Following the integration of Plus’s outlets into its own discount business at the end of 2008, Edeka had started “special negotiations“ with around 500 suppliers across various product segments in the first months of 2009, requesting (i) to compare t&cs and obtain the best prices as granted to Plus, (ii) an “adjustment of the payment targets”, (iii) a continuous “synergy bonus” for potential cost savings on the supply-side, (iv) a “partnership remuneration” for the refurbishing of outlets, and (v) a “product portfolio expansion” bonus for possible additional product listings in the new outlets – all of which with retroactive effect per January 2009.

The branded goods manufacturers association in Germany complained about these requests, which triggered the proceedings.  The FCO carried out dawn raids in 2009.  Afterwards, it limited the proceedings to the exemplary sparkling wine product group and interviewed witnesses.  The FCO issued the abuse decision on July 3, 2014.  (The FCO had not only reviewed the original Edeka/Plus merger, but also carried out a sector-inquiry into the grocery retail market in Germany in parallel to the abuse case.)  It did not fine Edeka, because the FCO examined various issues in the framework of Section 20(2) ARC for the first time.

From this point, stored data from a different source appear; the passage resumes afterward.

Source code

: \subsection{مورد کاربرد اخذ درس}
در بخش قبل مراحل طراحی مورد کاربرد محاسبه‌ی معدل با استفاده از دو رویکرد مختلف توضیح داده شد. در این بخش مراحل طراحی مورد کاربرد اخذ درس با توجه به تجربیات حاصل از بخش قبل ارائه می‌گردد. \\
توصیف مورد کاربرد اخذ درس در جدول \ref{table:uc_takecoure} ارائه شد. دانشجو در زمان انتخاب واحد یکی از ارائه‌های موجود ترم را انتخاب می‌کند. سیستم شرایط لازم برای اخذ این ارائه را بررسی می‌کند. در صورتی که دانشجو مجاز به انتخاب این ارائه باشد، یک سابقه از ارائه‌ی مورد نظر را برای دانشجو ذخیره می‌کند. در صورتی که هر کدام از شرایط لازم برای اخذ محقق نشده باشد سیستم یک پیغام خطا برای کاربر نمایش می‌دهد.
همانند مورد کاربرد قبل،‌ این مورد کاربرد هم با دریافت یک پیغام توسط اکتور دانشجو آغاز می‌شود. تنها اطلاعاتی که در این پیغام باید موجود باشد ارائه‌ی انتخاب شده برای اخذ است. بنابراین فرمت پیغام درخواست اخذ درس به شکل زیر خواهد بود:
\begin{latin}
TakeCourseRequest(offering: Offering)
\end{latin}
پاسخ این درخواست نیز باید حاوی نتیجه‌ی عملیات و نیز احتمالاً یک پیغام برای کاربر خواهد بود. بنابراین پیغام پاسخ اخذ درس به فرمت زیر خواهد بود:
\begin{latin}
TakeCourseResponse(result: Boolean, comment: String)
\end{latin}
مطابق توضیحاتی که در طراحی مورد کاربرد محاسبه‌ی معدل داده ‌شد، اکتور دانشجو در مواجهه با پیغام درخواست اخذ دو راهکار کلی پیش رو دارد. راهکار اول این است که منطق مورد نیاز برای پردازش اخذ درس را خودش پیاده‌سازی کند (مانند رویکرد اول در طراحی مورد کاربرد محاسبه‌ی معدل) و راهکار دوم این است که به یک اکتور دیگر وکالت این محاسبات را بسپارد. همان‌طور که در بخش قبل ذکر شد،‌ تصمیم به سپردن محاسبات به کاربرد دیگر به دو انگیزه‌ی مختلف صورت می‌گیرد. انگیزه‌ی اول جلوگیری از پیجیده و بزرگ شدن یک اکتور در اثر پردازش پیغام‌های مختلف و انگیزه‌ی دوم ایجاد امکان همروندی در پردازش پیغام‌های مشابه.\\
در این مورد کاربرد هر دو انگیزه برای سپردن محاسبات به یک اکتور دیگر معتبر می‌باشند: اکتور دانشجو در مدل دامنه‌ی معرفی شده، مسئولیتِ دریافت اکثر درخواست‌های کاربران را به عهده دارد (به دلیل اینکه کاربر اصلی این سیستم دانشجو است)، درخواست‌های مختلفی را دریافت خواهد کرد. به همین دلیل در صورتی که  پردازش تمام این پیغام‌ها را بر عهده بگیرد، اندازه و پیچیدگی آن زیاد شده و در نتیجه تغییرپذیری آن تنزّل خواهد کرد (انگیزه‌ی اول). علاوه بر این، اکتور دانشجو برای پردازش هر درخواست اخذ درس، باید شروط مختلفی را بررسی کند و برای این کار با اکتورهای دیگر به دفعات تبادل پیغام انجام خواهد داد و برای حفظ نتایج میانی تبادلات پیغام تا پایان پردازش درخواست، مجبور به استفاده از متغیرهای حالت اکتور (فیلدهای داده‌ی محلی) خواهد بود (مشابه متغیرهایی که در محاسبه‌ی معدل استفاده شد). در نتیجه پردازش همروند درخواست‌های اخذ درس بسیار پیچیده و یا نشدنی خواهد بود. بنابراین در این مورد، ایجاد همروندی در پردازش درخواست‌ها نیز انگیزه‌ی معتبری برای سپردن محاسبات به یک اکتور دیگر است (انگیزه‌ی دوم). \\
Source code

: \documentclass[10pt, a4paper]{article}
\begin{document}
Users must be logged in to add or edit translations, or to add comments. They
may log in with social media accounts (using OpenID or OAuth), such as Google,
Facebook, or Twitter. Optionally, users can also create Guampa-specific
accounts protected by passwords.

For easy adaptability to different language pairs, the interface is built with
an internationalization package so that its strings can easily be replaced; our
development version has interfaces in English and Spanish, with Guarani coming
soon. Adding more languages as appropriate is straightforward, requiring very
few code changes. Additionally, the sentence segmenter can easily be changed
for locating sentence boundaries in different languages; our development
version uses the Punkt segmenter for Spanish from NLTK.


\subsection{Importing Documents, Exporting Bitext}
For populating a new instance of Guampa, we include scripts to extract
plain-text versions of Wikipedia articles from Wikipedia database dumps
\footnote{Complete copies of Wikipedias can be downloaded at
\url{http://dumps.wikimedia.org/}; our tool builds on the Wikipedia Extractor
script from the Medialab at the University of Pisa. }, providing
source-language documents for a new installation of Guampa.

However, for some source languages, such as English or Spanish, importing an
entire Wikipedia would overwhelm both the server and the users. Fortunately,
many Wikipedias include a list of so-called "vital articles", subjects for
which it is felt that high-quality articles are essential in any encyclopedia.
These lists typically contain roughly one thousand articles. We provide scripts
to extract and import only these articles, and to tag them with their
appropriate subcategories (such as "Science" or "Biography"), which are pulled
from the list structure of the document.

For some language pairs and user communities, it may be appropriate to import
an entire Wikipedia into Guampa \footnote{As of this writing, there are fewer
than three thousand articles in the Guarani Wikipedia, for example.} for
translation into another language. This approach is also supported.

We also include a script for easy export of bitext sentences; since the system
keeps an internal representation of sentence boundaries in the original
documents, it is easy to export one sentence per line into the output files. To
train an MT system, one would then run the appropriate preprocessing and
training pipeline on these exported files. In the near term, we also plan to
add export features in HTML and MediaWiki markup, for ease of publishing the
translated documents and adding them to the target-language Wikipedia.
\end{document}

In substance, the FCO found that each of the four selected sparkling wine suppliers was dependent on Edeka within the meaning of Section 20(2) ARC, in light of Edeka’s general position on the retail grocery sales and procurement markets in Germany, the actual market conditions in the sparkling wine procurement market, as well as the bilateral supply-relations with Edeka.  The FCO found that the various requests was illegal, due to lack of objective justification.  Inter alia, the FCO took issue with the retroactive payment and adjustment of conditions; Edeka’s unilateral setting of adjusted payment targets; the cherry picking when requesting selected favorable elements of Plus’s t&cs without taking into account Plus’s overall package; and requesting payments without consideration (synergy bonus and partnership remuneration).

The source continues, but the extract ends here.